The officer questioned the validity of that letter, saying it’s just a piece of paper, and threatened to give her a ticket anyway, Vresk said. The officer accused her of delaying detainment by not co-operating and showing the bag’s contents.

Vresk finally gave into the officer’s demands, allowing him to inspect her lunch bag.

The officer then returned to his cruiser to check her credentials while his partner took over questioning. Finally, Vresk was let go without a ticket.

A police intervention should end as soon as a citizen shows proof that they’re allowed to be out during curfew hours, said Jeffrey Boro, a criminal defence lawyer in Montreal.

“It’s none of his business what’s in the bag,” said Boro. 

“He has no reasonable or probable grounds to search. He hasn’t got the power to do that and the woman has certain constitutional rights to be free of an abusive search.”

Police in Quebec can stop and question anybody who is seen outside between the hours of 8 p.m. and 5 a.m. (Graham Hughes/The Canadian Press)

Boro said Vresk’s experience is a typical example of an officer abusing their authority by threatening further consequences for not complying with the search request.

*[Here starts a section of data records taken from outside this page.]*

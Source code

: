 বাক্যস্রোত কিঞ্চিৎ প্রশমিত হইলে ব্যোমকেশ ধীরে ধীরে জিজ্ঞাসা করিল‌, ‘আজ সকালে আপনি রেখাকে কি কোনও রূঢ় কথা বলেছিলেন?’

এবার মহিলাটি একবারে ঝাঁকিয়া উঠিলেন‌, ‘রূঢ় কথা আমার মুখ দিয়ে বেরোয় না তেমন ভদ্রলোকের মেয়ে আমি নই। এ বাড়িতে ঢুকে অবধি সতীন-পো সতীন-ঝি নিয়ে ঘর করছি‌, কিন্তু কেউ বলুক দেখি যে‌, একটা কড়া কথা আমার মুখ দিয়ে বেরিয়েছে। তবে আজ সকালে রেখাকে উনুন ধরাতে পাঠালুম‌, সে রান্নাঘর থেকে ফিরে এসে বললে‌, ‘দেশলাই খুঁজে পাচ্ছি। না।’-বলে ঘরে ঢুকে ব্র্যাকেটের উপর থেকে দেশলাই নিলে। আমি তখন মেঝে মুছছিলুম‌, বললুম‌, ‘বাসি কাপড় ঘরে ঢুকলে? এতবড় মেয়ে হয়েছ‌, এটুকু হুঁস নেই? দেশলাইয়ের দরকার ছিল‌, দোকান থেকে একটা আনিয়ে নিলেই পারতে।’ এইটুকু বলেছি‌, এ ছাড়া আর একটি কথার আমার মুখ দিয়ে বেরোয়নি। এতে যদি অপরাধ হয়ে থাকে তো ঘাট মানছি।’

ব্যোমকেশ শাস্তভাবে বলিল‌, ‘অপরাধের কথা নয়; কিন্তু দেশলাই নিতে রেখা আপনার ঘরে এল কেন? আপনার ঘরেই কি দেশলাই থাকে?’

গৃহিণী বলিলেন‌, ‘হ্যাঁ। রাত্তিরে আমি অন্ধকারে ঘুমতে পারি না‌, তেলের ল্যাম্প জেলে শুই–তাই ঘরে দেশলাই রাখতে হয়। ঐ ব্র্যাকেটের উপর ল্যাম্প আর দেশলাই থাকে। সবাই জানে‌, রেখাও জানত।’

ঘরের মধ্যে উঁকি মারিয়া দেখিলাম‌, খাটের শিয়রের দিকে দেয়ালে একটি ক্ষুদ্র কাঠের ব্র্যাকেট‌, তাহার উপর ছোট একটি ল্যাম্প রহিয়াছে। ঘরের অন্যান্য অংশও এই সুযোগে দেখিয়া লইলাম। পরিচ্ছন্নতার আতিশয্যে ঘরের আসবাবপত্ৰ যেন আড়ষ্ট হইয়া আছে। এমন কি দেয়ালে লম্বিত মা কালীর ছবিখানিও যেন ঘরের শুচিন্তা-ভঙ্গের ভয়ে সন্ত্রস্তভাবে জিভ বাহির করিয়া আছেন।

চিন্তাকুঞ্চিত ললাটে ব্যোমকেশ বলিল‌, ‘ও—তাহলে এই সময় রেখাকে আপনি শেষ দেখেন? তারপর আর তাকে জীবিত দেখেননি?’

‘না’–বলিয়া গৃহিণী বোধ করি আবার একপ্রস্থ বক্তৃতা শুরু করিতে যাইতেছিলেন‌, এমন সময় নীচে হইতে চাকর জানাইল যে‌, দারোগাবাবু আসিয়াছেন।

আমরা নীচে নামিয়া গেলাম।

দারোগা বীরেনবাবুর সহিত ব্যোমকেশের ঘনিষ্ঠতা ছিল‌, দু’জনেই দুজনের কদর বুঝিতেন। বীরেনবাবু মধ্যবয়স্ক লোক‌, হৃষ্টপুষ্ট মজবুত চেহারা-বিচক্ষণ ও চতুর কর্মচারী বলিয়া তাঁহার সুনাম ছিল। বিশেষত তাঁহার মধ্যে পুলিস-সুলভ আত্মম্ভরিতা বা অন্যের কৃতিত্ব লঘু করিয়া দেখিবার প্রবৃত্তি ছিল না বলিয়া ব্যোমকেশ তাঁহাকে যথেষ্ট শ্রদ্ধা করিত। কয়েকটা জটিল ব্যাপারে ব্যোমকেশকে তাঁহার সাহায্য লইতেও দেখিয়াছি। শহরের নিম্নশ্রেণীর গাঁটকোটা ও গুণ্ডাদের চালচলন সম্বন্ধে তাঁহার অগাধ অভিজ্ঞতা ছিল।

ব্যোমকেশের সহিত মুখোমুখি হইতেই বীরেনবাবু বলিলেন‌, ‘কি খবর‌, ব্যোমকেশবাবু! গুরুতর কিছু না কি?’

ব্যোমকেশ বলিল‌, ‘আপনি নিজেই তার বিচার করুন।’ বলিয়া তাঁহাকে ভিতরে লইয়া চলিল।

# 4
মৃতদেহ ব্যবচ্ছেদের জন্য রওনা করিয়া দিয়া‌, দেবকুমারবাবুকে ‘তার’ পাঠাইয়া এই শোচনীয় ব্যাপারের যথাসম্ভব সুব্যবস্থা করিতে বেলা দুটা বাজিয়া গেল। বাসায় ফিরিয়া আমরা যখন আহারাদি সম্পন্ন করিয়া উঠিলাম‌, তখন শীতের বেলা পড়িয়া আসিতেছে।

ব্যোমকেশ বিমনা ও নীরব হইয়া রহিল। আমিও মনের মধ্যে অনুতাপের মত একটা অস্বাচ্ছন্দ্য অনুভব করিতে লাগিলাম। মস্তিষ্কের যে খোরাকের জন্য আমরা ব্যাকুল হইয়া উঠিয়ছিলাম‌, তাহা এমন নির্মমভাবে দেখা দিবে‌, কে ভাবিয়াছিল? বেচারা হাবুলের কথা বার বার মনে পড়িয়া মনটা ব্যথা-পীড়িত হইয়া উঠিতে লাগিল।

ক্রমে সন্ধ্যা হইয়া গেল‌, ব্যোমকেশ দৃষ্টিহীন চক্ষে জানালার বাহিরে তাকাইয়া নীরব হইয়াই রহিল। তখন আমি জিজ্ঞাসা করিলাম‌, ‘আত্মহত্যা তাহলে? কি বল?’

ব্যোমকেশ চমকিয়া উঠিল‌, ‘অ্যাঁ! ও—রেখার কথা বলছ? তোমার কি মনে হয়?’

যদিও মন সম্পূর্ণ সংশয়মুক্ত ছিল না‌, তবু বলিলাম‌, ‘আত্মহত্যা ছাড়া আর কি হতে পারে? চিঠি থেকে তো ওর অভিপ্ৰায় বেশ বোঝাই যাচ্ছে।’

“This type of behaviour is unacceptable,” he said. “The police are there to serve us. We’re not there to serve them.”

SPVM says it’s up to officer’s discretion

Police officers are expected to proceed with “good judgment,” according to a statement from Montreal police.

“Before imposing a sanction on an offender, they will carry out the necessary research and analyze each situation according to its context and its particularities,” the statement said.

The SPVM said it is up to citizens to prove they’re allowed to be out after curfew.

“They must also answer the police officers’ questions satisfactorily and have the documents required to confirm their situation,” said the statement.

When Quebec Public Security Minister Geneviève Guilbault outlined the curfew rules last week, she said enforcement will rely on the “judgment and discernment” of police officers who are used to making difficult calls in the application of laws and rules.

In a statement Tuesday, a spokesperson for the ministry said people are expected to prove they’re allowed to be out after curfew, but an officer may reject the explanation and issue a ticket regardless.

Some worry police have too much discretionary power

But handing this amount of discretionary power to police is worrisome to some legal experts and civil rights activists.

“Basically what you’re doing is giving police the discretion, as of a certain time of day, to stop and question people,” said Cara Zwibel, a lawyer with the Canadian Civil Liberties Association (CCLA).

If police don’t accept your documentation or explanation for being out after curfew, Zwibel said, it’s best to just accept the ticket and challenge it in court.

A woman walks her dog after 8 p.m. in Montreal on Tuesday. Dog walking is one of the few reasons people can circulate during the curfew in Quebec. (Paul Chiasson/The Canadian Press)

Zwibel said the CCLA is collecting data on the enforcement side of public health restrictions. Canadians are invited to fill out a form on the association’s website and tell their story, so the CCLA can get a feel for what is happening out there, Zwibel said.

She would like to see police educating people first rather than just dishing out tickets. COVID-19 might spread at illegal gatherings, she said, but it doesn’t while people are travelling alone by car or with members of their household.

“When you fine people for doing things that pose no danger to public health, people really start to question why the rules are in place and whether they make any sense,” Zwibel said.

“It erodes trust and confidence in the government.”